● **TASK ITEM**:
Using the data that follows, output only the lines from the line with "(CCF Rank) (研究生顾伊人的论文被CCF推荐国际会议以长文形式录用)." up to and including the line with "Specifies the end", exactly, leaving pictures aside.

PROVIDED RECORDS START

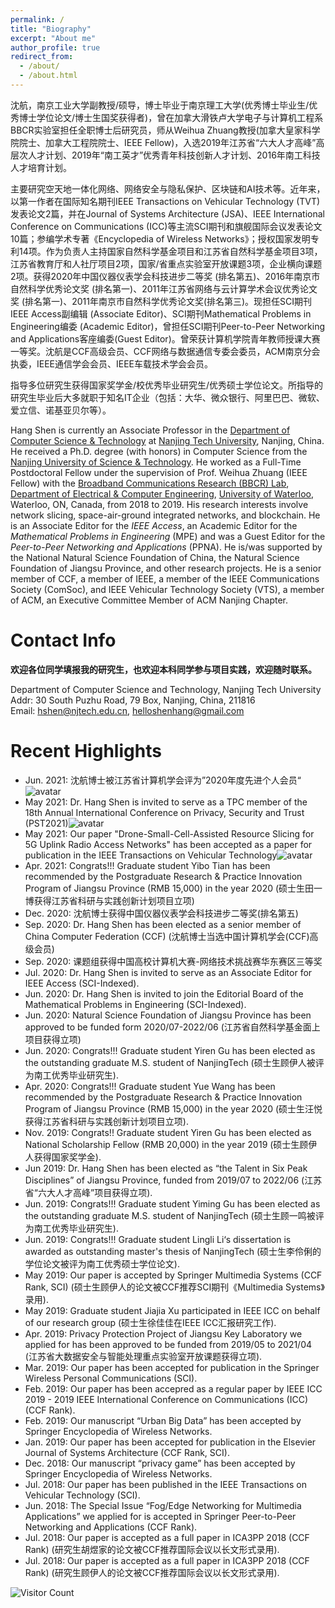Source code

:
```yaml
---
permalink: /
title: "Biography"
excerpt: "About me"
author_profile: true
redirect_from: 
  - /about/
  - /about.html
---
```


沈航，南京工业大学副教授/硕导，博士毕业于南京理工大学(优秀博士毕业生/优秀博士学位论文/博士生国奖获得者)，曾在加拿大滑铁卢大学电子与计算机工程系BBCR实验室担任全职博士后研究员，师从Weihua Zhuang教授(加拿大皇家科学院院士、加拿大工程院院士、IEEE Fellow)，入选2019年江苏省“六大人才高峰”高层次人才计划、2019年“南工英才”优秀青年科技创新人才计划、2016年南工科技人才培育计划。

主要研究空天地一体化网络、网络安全与隐私保护、区块链和AI技术等。近年来，以第一作者在国际知名期刊IEEE Transactions on Vehicular Technology (TVT)发表论文2篇，并在Journal of Systems Architecture (JSA)、IEEE International Conference on Communications (ICC)等主流SCI期刊和旗舰国际会议发表论文10篇；参编学术专著《Encyclopedia of Wireless Networks》；授权国家发明专利14项。作为负责人主持国家自然科学基金项目和江苏省自然科学基金项目3项，江苏省教育厅和人社厅项目2项，国家/省重点实验室开放课题3项，企业横向课题2项。获得2020年中国仪器仪表学会科技进步二等奖 (排名第五)、2016年南京市自然科学优秀论文奖 (排名第一)、2011年江苏省网络与云计算学术会议优秀论文奖 (排名第一)、2011年南京市自然科学优秀论文奖(排名第三)。现担任SCI期刊IEEE Access副编辑 (Associate Editor)、SCI期刊Mathematical Problems in Engineering编委 (Academic Editor)，曾担任SCI期刊Peer-to-Peer Networking and Applications客座编委(Guest Editor)。曾荣获计算机学院青年教师授课大赛一等奖。沈航是CCF高级会员、CCF网络与数据通信专委会委员，ACM南京分会执委，IEEE通信学会会员、IEEE车载技术学会会员。  

指导多位研究生获得国家奖学金/校优秀毕业研究生/优秀硕士学位论文。所指导的研究生毕业后大多就职于知名IT企业（包括：大华、微众银行、阿里巴巴、微软、爱立信、诺基亚贝尔等）。



Hang Shen is currently an Associate Professor in the [Department of Computer Science & Technology](http://cise.njtech.edu.cn/) at [Nanjing Tech University](http://www.njtech.edu.cn/), Nanjing, China. He received a Ph.D. degree (with honors) in Computer Science from the [Nanjing University of Science & Technology](http://www.njust.edu.cn/). He worked as a Full-Time Postdoctoral Fellow under the supervision of Prof. Weihua Zhuang (IEEE Fellow)  with the [Broadband Communications Research (BBCR) Lab](https://uwaterloo.ca/broadband-communications-research-lab/), [Department of Electrical & Computer Engineering](https://ece.uwaterloo.ca/Home/), [University of Waterloo](https://uwaterloo.ca/), Waterloo, ON, Canada, from 2018 to 2019. His research interests involve network slicing, space-air-ground integrated networks, and blockchain. He is an Associate Editor for the *IEEE Access*, an Academic Editor for the *Mathematical Problems in Engineering* (MPE) and was a Guest Editor for the *Peer-to-Peer Networking and Applications* (PPNA).  He is/was supported by the National Natural Science Foundation of China, the Natural Science Foundation of Jiangsu Province, and other research projects. He is a senior member of CCF, a member of IEEE, a member of the IEEE Communications Society (ComSoc), and IEEE Vehicular Technology Society (VTS), a member of ACM, an Executive Committee Member of ACM Nanjing Chapter.

Contact Info
======
**欢迎各位同学填报我的研究生，也欢迎本科同学参与项目实践，欢迎随时联系。**

Department of Computer Science and Technology, Nanjing Tech University<br/>
Addr: 30 South Puzhu Road, 79 Box, Nanjing, China, 211816 <br/>
Email: hshen@njtech.edu.cn, helloshenhang@gmail.com

Recent Highlights
======
- Jun. 2021: 沈航博士被江苏省计算机学会评为”2020年度先进个人会员“![avatar](https://shen-hang.github.io//images/new.jpg)
- May  2021: Dr. Hang Shen is invited to serve as a TPC member of the 18th Annual International Conference on Privacy, Security and Trust (PST2021)![avatar](https://shen-hang.github.io//images/new.jpg)
- May  2021: Our paper "Drone-Small-Cell-Assisted Resource Slicing for 5G Uplink Radio Access Networks" has been accepted as a paper for publication in the IEEE Transactions on Vehicular Technology![avatar](https://shen-hang.github.io//images/new.jpg)
- Apr. 2021: Congrats!!! Graduate student Yibo Tian has been recommended by the Postgraduate Research & Practice Innovation Program of Jiangsu Province (RMB 15,000) in the year 2020 (硕士生田一博获得江苏省科研与实践创新计划项目立项)
- Dec. 2020:  沈航博士获得中国仪器仪表学会科技进步二等奖(排名第五)
- Sep. 2020:  Dr. Hang Shen has been elected as a senior member of China Computer Federation (CCF) (沈航博士当选中国计算机学会(CCF)高级会员)
- Sep. 2020: 课题组获得中国高校计算机大赛-网络技术挑战赛华东赛区三等奖
- Jul. 2020:  Dr. Hang Shen is invited to serve as an Associate Editor for IEEE Access (SCI-Indexed).
- Jun. 2020: Dr. Hang Shen is invited to join the Editorial Board of  the Mathematical Problems in Engineering (SCI-Indexed).
- Jun. 2020: Natural Science Foundation of Jiangsu Province has been approved to be funded form 2020/07-2022/06 (江苏省自然科学基金面上项目获得立项)
- Jun. 2020: Congrats!!! Graduate student Yiren Gu has been elected as the outstanding graduate M.S. student of NanjingTech  (硕士生顾伊人被评为南工优秀毕业研究生). 
- Apr. 2020: Congrats!!! Graduate student Yue Wang has been recommended by the Postgraduate Research & Practice Innovation Program of Jiangsu Province (RMB 15,000) in the year 2020 (硕士生汪悦获得江苏省科研与实践创新计划项目立项).
- Nov. 2019: Congrats!! Graduate student Yiren Gu has been elected as National Scholarship Fellow (RMB 20,000) in the year 2019 (硕士生顾伊人获得国家奖学金).
- Jun 2019: Dr. Hang Shen has been elected as “the Talent in Six Peak Disciplines” of Jiangsu Province, funded from 2019/07 to 2022/06 (江苏省“六大人才高峰”项目获得立项).  
- Jun. 2019: Congrats!!! Graduate student Yiming Gu has been elected as the outstanding graduate M.S. student of NanjingTech  (硕士生顾一鸣被评为南工优秀毕业研究生). 
- Jun. 2019: Congrats!!! Graduate student Lingli Li‘s dissertation is awarded as outstanding master's thesis of NanjingTech  (硕士生李伶俐的学位论文被评为南工优秀硕士学位论文). 
- May 2019: Our paper is accepted by Springer Multimedia Systems (CCF Rank, SCI) (硕士生顾伊人的论文被CCF推荐SCI期刊《Multimedia Systems》录用).
- May 2019: Graduate student Jiajia Xu participated in IEEE ICC on behalf of our research group (硕士生徐佳佳在IEEE ICC汇报研究工作).
- Apr. 2019: Privacy Protection Project of Jiangsu Key Laboratory we applied for has been approved to be funded from 2019/05 to 2021/04 (江苏省大数据安全与智能处理重点实验室开放课题获得立项).
- Mar. 2019: Our paper has been accepted for publication in the Springer Wireless Personal Communications (SCI).
- Feb. 2019: Our paper has been accepred as a regular paper by  IEEE ICC 2019 - 2019 IEEE International Conference on Communications (ICC) (CCF Rank).
- Feb. 2019: Our manuscript “Urban Big Data” has been accepted by Springer Encyclopedia of Wireless Networks.
- Jan. 2019: Our paper has been accepted for publication in the Elsevier Journal of Systems Architecture (CCF Rank, SCI).
- Dec. 2018: Our manuscript “privacy game” has been accepted by Springer Encyclopedia of Wireless Networks.
- Jul. 2018: Our paper  has been published in the IEEE Transactions on Vehicular Technology (SCI).
- Jun. 2018: The Special Issue “Fog/Edge Networking for Multimedia Applications” we applied for is accepted in Springer Peer-to-Peer Networking and Applications (CCF Rank).
- Jul. 2018: Our paper is accepted as a full paper in ICA3PP 2018 (CCF Rank) (研究生胡煜家的论文被CCF推荐国际会议以长文形式录用). 
- Jul. 2018: Our paper is accepted as a full paper in ICA3PP 2018 (CCF Rank) (研究生顾伊人的论文被CCF推荐国际会议以长文形式录用). 


![Visitor Count](https://profile-counter.glitch.me/shen-hang/count.svg)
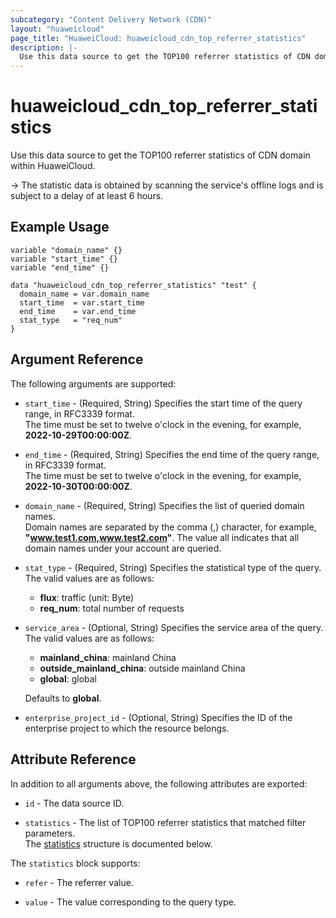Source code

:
 ```yaml
---
subcategory: "Content Delivery Network (CDN)"
layout: "huaweicloud"
page_title: "HuaweiCloud: huaweicloud_cdn_top_referrer_statistics"
description: |-
  Use this data source to get the TOP100 referrer statistics of CDN domain within HuaweiCloud.
---
```


# huaweicloud_cdn_top_referrer_statistics

Use this data source to get the TOP100 referrer statistics of CDN domain within HuaweiCloud.

-> The statistic data is obtained by scanning the service's offline logs and is subject
   to a delay of at least 6 hours.

## Example Usage

```hcl
variable "domain_name" {}
variable "start_time" {}
variable "end_time" {}

data "huaweicloud_cdn_top_referrer_statistics" "test" {
  domain_name = var.domain_name
  start_time  = var.start_time
  end_time    = var.end_time
  stat_type   = "req_num"
}
```

## Argument Reference

The following arguments are supported:

* `start_time` - (Required, String) Specifies the start time of the query range, in RFC3339 format.  
  The time must be set to twelve o'clock in the evening, for example, **2022-10-29T00:00:00Z**.

* `end_time` - (Required, String) Specifies the end time of the query range, in RFC3339 format.  
  The time must be set to twelve o'clock in the evening, for example, **2022-10-30T00:00:00Z**.

* `domain_name` - (Required, String) Specifies the list of queried domain names.  
  Domain names are separated by the comma (,) character, for example, **"www.test1.com,www.test2.com"**.
  The value all indicates that all domain names under your account are queried.

* `stat_type` - (Required, String) Specifies the statistical type of the query.  
  The valid values are as follows:
  + **flux**: traffic (unit: Byte)
  + **req_num**: total number of requests

* `service_area` - (Optional, String) Specifies the service area of the query.  
  The valid values are as follows:
  + **mainland_china**: mainland China
  + **outside_mainland_china**: outside mainland China
  + **global**: global

  Defaults to **global**.

* `enterprise_project_id` - (Optional, String) Specifies the ID of the enterprise project to which the resource
  belongs.

## Attribute Reference

In addition to all arguments above, the following attributes are exported:

* `id` - The data source ID.

* `statistics` - The list of TOP100 referrer statistics that matched filter parameters.  
  The [statistics](#cdn_top_refer_statistics) structure is documented below.

<a name="cdn_top_refer_statistics"></a>
The `statistics` block supports:

* `refer` - The referrer value.

* `value` - The value corresponding to the query type.
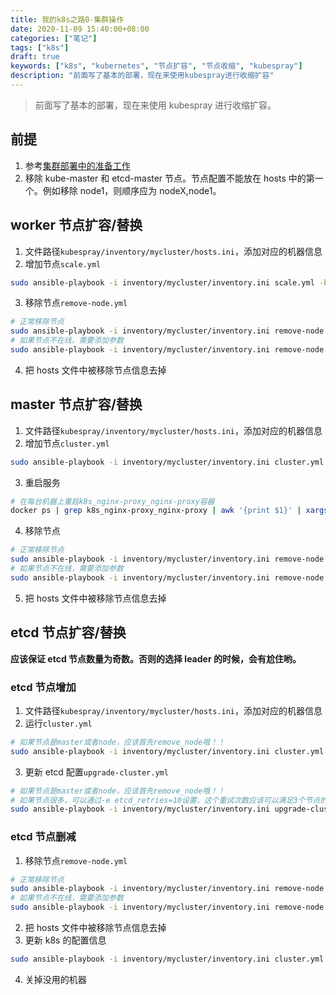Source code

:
 ```yaml
---
title: 我的k8s之路0-集群操作
date: 2020-11-09 15:40:00+08:00
categories: ["笔记"]
tags: ["k8s"]
draft: true
keywords: ["k8s", "kubernetes", "节点扩容", "节点收缩", "kubespray"]
description: "前面写了基本的部署，现在来使用kubespray进行收缩扩容"
---
```


> 前面写了基本的部署，现在来使用 kubespray 进行收缩扩容。

## 前提

1. 参考[集群部署中的准备工作](https://kentxxq.com/contents/%E6%88%91%E7%9A%84k8s%E4%B9%8B%E8%B7%AF0-%E9%9B%86%E7%BE%A4%E9%83%A8%E7%BD%B2/#%E9%9B%86%E7%BE%A4%E6%9C%BA%E5%99%A8%E7%8E%AF%E5%A2%83%E5%87%86%E5%A4%87)
2. 移除 kube-master 和 etcd-master 节点。节点配置不能放在 hosts 中的第一个。例如移除 node1，则顺序应为 nodeX,node1。

## worker 节点扩容/替换

1. 文件路径`kubespray/inventory/mycluster/hosts.ini`，添加对应的机器信息
2. 增加节点`scale.yml`

```bash
sudo ansible-playbook -i inventory/mycluster/inventory.ini scale.yml -b -v --limit=kube-node-03
```

3. 移除节点`remove-node.yml`

```bash
# 正常移除节点
sudo ansible-playbook -i inventory/mycluster/inventory.ini remove-node.yml -b -v -e node=kube-node-03
# 如果节点不在线，需要添加参数
sudo ansible-playbook -i inventory/mycluster/inventory.ini remove-node.yml -b -v -e node=kube-node-03 reset_nodes=false
```

4. 把 hosts 文件中被移除节点信息去掉

## master 节点扩容/替换

1. 文件路径`kubespray/inventory/mycluster/hosts.ini`，添加对应的机器信息
2. 增加节点`cluster.yml`

```bash
sudo ansible-playbook -i inventory/mycluster/inventory.ini cluster.yml -b -v
```

3. 重启服务

```bash
# 在每台机器上重启k8s_nginx-proxy_nginx-proxy容器
docker ps | grep k8s_nginx-proxy_nginx-proxy | awk '{print $1}' | xargs docker restart
```

4. 移除节点

```bash
# 正常移除节点
sudo ansible-playbook -i inventory/mycluster/inventory.ini remove-node.yml -b -v -e node=kube-master-03
# 如果节点不在线，需要添加参数
sudo ansible-playbook -i inventory/mycluster/inventory.ini remove-node.yml -b -v -e node=kube-master-03 reset_nodes=false
```

5. 把 hosts 文件中被移除节点信息去掉

## etcd 节点扩容/替换

**应该保证 etcd 节点数量为奇数。否则的选择 leader 的时候，会有尬住哟。**

### etcd 节点增加

1. 文件路径`kubespray/inventory/mycluster/hosts.ini`，添加对应的机器信息
2. 运行`cluster.yml`

```bash
# 如果节点是master或者node，应该首先remove_node哦！！
sudo ansible-playbook -i inventory/mycluster/inventory.ini cluster.yml -b -v --limit=etcd,kube-master -e ignore_assert_errors=yes
```

3. 更新 etcd 配置`upgrade-cluster.yml`

```bash
# 如果节点是master或者node，应该首先remove_node哦！！
# 如果节点很多，可以通过-e etcd_retries=10设置，这个重试次数应该可以满足3个节点的更新。。
sudo ansible-playbook -i inventory/mycluster/inventory.ini upgrade-cluster.yml -b -v --limit=etcd,kube-master -e ignore_assert_errors=yes
```

### etcd 节点删减

1. 移除节点`remove-node.yml`

```bash
# 正常移除节点
sudo ansible-playbook -i inventory/mycluster/inventory.ini remove-node.yml -b -v -e node=kube-node-03
# 如果节点不在线，需要添加参数
sudo ansible-playbook -i inventory/mycluster/inventory.ini remove-node.yml -b -v -e node=kube-node-03 reset_nodes=false
```

2. 把 hosts 文件中被移除节点信息去掉
3. 更新 k8s 的配置信息

```bash
sudo ansible-playbook -i inventory/mycluster/inventory.ini cluster.yml -b -v
```

4. 关掉没用的机器
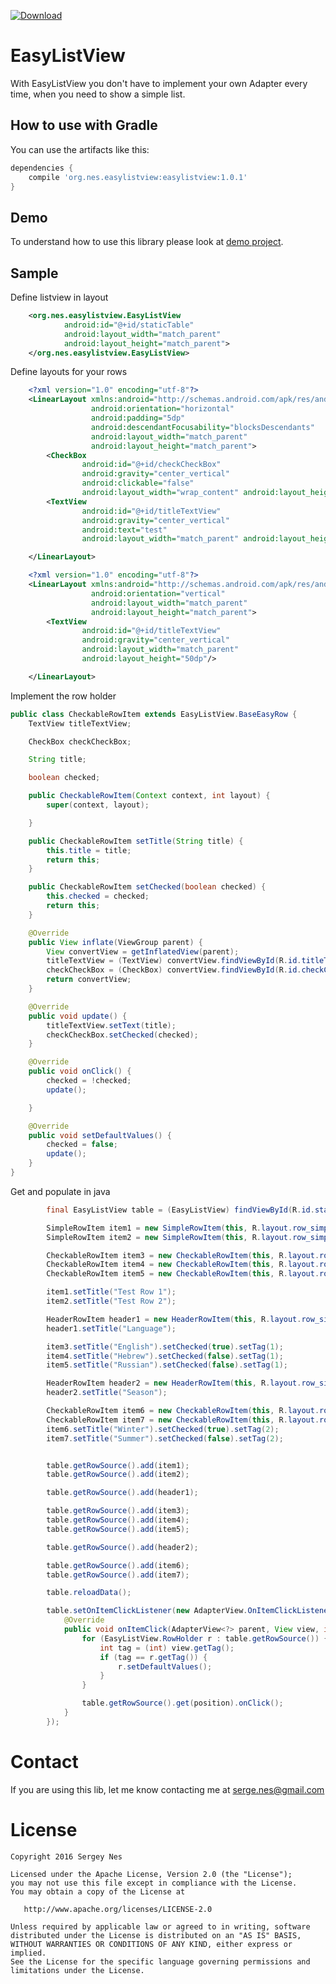 [ ![Download](https://api.bintray.com/packages/sergenes/maven/easylistview/images/download.svg) ](https://bintray.com/sergenes/maven/easylistview/_latestVersion)

# EasyListView
With EasyListView you don't have to implement your own Adapter every time, when you need to show a simple list.


## How to use with Gradle
You can use the artifacts like this:
```groovy
dependencies {
	compile 'org.nes.easylistview:easylistview:1.0.1'
}
```

## Demo
To understand how to use this library please look at <a href='https://github.com/sergenes/EasyListView/tree/master/app/src/main/java/org/nes/easylistviewdemo' target='_blank'>demo project</a>.

## Sample
Define listview in layout
```xml
    <org.nes.easylistview.EasyListView
            android:id="@+id/staticTable"
            android:layout_width="match_parent"
            android:layout_height="match_parent">
    </org.nes.easylistview.EasyListView>
```
Define layouts for your rows
```xml
    <?xml version="1.0" encoding="utf-8"?>
    <LinearLayout xmlns:android="http://schemas.android.com/apk/res/android"
                  android:orientation="horizontal"
                  android:padding="5dp"
                  android:descendantFocusability="blocksDescendants"
                  android:layout_width="match_parent"
                  android:layout_height="match_parent">
        <CheckBox
                android:id="@+id/checkCheckBox"
                android:gravity="center_vertical"
                android:clickable="false"
                android:layout_width="wrap_content" android:layout_height="match_parent"/>
        <TextView
                android:id="@+id/titleTextView"
                android:gravity="center_vertical"
                android:text="test"
                android:layout_width="match_parent" android:layout_height="50dp"/>

    </LinearLayout>

    <?xml version="1.0" encoding="utf-8"?>
    <LinearLayout xmlns:android="http://schemas.android.com/apk/res/android"
                  android:orientation="vertical"
                  android:layout_width="match_parent"
                  android:layout_height="match_parent">
        <TextView
                android:id="@+id/titleTextView"
                android:gravity="center_vertical"
                android:layout_width="match_parent"
                android:layout_height="50dp"/>

    </LinearLayout>
```
Implement the row holder
```java
public class CheckableRowItem extends EasyListView.BaseEasyRow {
    TextView titleTextView;

    CheckBox checkCheckBox;

    String title;

    boolean checked;

    public CheckableRowItem(Context context, int layout) {
        super(context, layout);

    }

    public CheckableRowItem setTitle(String title) {
        this.title = title;
        return this;
    }

    public CheckableRowItem setChecked(boolean checked) {
        this.checked = checked;
        return this;
    }

    @Override
    public View inflate(ViewGroup parent) {
        View convertView = getInflatedView(parent);
        titleTextView = (TextView) convertView.findViewById(R.id.titleTextView);
        checkCheckBox = (CheckBox) convertView.findViewById(R.id.checkCheckBox);
        return convertView;
    }

    @Override
    public void update() {
        titleTextView.setText(title);
        checkCheckBox.setChecked(checked);
    }

    @Override
    public void onClick() {
        checked = !checked;
        update();

    }

    @Override
    public void setDefaultValues() {
        checked = false;
        update();
    }
}
```

Get and populate in java
```java
        final EasyListView table = (EasyListView) findViewById(R.id.staticTable);

        SimpleRowItem item1 = new SimpleRowItem(this, R.layout.row_simple);
        SimpleRowItem item2 = new SimpleRowItem(this, R.layout.row_simple);

        CheckableRowItem item3 = new CheckableRowItem(this, R.layout.row_checkable);
        CheckableRowItem item4 = new CheckableRowItem(this, R.layout.row_checkable);
        CheckableRowItem item5 = new CheckableRowItem(this, R.layout.row_checkable);

        item1.setTitle("Test Row 1");
        item2.setTitle("Test Row 2");

        HeaderRowItem header1 = new HeaderRowItem(this, R.layout.row_simple);
        header1.setTitle("Language");

        item3.setTitle("English").setChecked(true).setTag(1);
        item4.setTitle("Hebrew").setChecked(false).setTag(1);
        item5.setTitle("Russian").setChecked(false).setTag(1);

        HeaderRowItem header2 = new HeaderRowItem(this, R.layout.row_simple);
        header2.setTitle("Season");

        CheckableRowItem item6 = new CheckableRowItem(this, R.layout.row_checkable);
        CheckableRowItem item7 = new CheckableRowItem(this, R.layout.row_checkable);
        item6.setTitle("Winter").setChecked(true).setTag(2);
        item7.setTitle("Summer").setChecked(false).setTag(2);


        table.getRowSource().add(item1);
        table.getRowSource().add(item2);

        table.getRowSource().add(header1);

        table.getRowSource().add(item3);
        table.getRowSource().add(item4);
        table.getRowSource().add(item5);

        table.getRowSource().add(header2);

        table.getRowSource().add(item6);
        table.getRowSource().add(item7);

        table.reloadData();

        table.setOnItemClickListener(new AdapterView.OnItemClickListener() {
            @Override
            public void onItemClick(AdapterView<?> parent, View view, int position, long id) {
                for (EasyListView.RowHolder r : table.getRowSource()) {
                    int tag = (int) view.getTag();
                    if (tag == r.getTag()) {
                        r.setDefaultValues();
                    }
                }

                table.getRowSource().get(position).onClick();
            }
        });
```

Contact
=================================
If you are using this lib, let me know contacting me at serge.nes@gmail.com


License
=================================

    Copyright 2016 Sergey Nes

    Licensed under the Apache License, Version 2.0 (the "License");
    you may not use this file except in compliance with the License.
    You may obtain a copy of the License at

       http://www.apache.org/licenses/LICENSE-2.0

    Unless required by applicable law or agreed to in writing, software
    distributed under the License is distributed on an "AS IS" BASIS,
    WITHOUT WARRANTIES OR CONDITIONS OF ANY KIND, either express or implied.
    See the License for the specific language governing permissions and
    limitations under the License.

PROVIDED RECORDS END

● **ANSWER BOX**:
- Jul. 2018: Our paper is accepted as a full paper in ICA3PP 2018 (CCF Rank) (研究生顾伊人的论文被CCF推荐国际会议以长文形式录用). 


![Visitor Count](https://profile-counter.glitch.me/shen-hang/count.svg)
Source code

:
 ```yaml
---
subcategory: "Content Delivery Network (CDN)"
layout: "huaweicloud"
page_title: "HuaweiCloud: huaweicloud_cdn_top_referrer_statistics"
description: |-
  Use this data source to get the TOP100 referrer statistics of CDN domain within HuaweiCloud.
---
```


# huaweicloud_cdn_top_referrer_statistics

Use this data source to get the TOP100 referrer statistics of CDN domain within HuaweiCloud.

-> The statistic data is obtained by scanning the service's offline logs and is subject
   to a delay of at least 6 hours.

## Example Usage

```hcl
variable "domain_name" {}
variable "start_time" {}
variable "end_time" {}

data "huaweicloud_cdn_top_referrer_statistics" "test" {
  domain_name = var.domain_name
  start_time  = var.start_time
  end_time    = var.end_time
  stat_type   = "req_num"
}
```

## Argument Reference

The following arguments are supported:

* `start_time` - (Required, String) Specifies the start time of the query range, in RFC3339 format.  
  The time must be set to twelve o'clock in the evening, for example, **2022-10-29T00:00:00Z**.

* `end_time` - (Required, String) Specifies the end time of the query range, in RFC3339 format.  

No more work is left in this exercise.